____ Provided records

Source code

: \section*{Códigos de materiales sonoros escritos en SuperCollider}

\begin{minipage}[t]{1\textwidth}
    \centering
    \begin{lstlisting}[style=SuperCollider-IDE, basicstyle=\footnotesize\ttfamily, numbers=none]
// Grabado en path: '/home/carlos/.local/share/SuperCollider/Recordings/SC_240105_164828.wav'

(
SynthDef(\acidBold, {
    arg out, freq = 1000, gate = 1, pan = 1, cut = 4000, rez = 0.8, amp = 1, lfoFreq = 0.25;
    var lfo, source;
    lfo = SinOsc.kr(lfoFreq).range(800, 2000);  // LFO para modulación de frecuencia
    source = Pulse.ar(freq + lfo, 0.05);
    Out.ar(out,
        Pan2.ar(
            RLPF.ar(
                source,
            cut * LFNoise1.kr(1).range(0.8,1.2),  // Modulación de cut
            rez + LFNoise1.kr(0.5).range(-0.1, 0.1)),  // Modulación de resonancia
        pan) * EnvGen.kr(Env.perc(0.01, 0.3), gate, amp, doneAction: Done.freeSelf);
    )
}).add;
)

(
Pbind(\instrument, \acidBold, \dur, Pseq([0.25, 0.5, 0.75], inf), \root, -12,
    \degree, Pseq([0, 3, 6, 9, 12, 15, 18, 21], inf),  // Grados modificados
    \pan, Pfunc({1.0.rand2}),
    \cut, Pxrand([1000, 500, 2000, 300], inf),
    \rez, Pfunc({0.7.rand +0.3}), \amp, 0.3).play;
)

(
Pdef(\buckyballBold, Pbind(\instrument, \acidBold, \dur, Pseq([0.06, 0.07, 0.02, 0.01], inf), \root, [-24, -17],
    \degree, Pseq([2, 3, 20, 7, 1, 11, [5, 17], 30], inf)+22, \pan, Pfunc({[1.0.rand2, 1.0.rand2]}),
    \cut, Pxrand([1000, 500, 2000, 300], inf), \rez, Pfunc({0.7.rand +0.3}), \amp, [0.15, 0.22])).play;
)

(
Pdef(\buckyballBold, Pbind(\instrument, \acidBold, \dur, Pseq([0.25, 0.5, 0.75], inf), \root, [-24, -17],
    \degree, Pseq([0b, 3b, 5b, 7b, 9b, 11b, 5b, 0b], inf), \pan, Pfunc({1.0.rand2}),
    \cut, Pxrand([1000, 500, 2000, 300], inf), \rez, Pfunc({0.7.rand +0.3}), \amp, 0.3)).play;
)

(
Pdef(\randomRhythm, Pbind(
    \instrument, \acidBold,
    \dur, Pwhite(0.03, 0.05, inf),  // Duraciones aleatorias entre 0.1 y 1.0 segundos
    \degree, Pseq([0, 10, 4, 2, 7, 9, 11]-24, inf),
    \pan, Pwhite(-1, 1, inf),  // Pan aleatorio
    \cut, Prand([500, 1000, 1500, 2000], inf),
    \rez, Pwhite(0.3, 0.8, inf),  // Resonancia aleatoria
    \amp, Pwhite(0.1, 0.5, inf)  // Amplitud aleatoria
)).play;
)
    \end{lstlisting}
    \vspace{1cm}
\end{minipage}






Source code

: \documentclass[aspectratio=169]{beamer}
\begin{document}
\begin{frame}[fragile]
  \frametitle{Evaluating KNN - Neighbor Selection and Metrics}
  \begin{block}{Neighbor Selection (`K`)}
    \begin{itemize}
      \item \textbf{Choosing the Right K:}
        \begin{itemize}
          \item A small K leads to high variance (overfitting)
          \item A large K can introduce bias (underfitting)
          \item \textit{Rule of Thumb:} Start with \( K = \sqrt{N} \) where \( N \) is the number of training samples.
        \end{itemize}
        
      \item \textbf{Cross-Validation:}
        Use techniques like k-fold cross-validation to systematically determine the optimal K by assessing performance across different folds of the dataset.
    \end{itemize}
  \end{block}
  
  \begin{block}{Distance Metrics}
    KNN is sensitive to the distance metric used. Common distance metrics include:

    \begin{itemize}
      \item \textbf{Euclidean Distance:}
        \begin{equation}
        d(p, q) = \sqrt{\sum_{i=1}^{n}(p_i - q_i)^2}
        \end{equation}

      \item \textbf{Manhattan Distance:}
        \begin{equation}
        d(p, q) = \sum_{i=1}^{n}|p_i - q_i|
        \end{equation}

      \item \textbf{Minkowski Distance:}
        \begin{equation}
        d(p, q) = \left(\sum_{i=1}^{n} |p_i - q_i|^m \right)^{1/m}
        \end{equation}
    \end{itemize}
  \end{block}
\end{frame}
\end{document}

________

— What to produce —
Across the entries above, find the lines with the string "sqrt" and copy them.

— Output —
          \item \textit{Rule of Thumb:} Start with \( K = \sqrt{N} \) where \( N \) is the number of training samples.
        d(p, q) = \sqrt{\sum_{i=1}^{n}(p_i - q_i)^2}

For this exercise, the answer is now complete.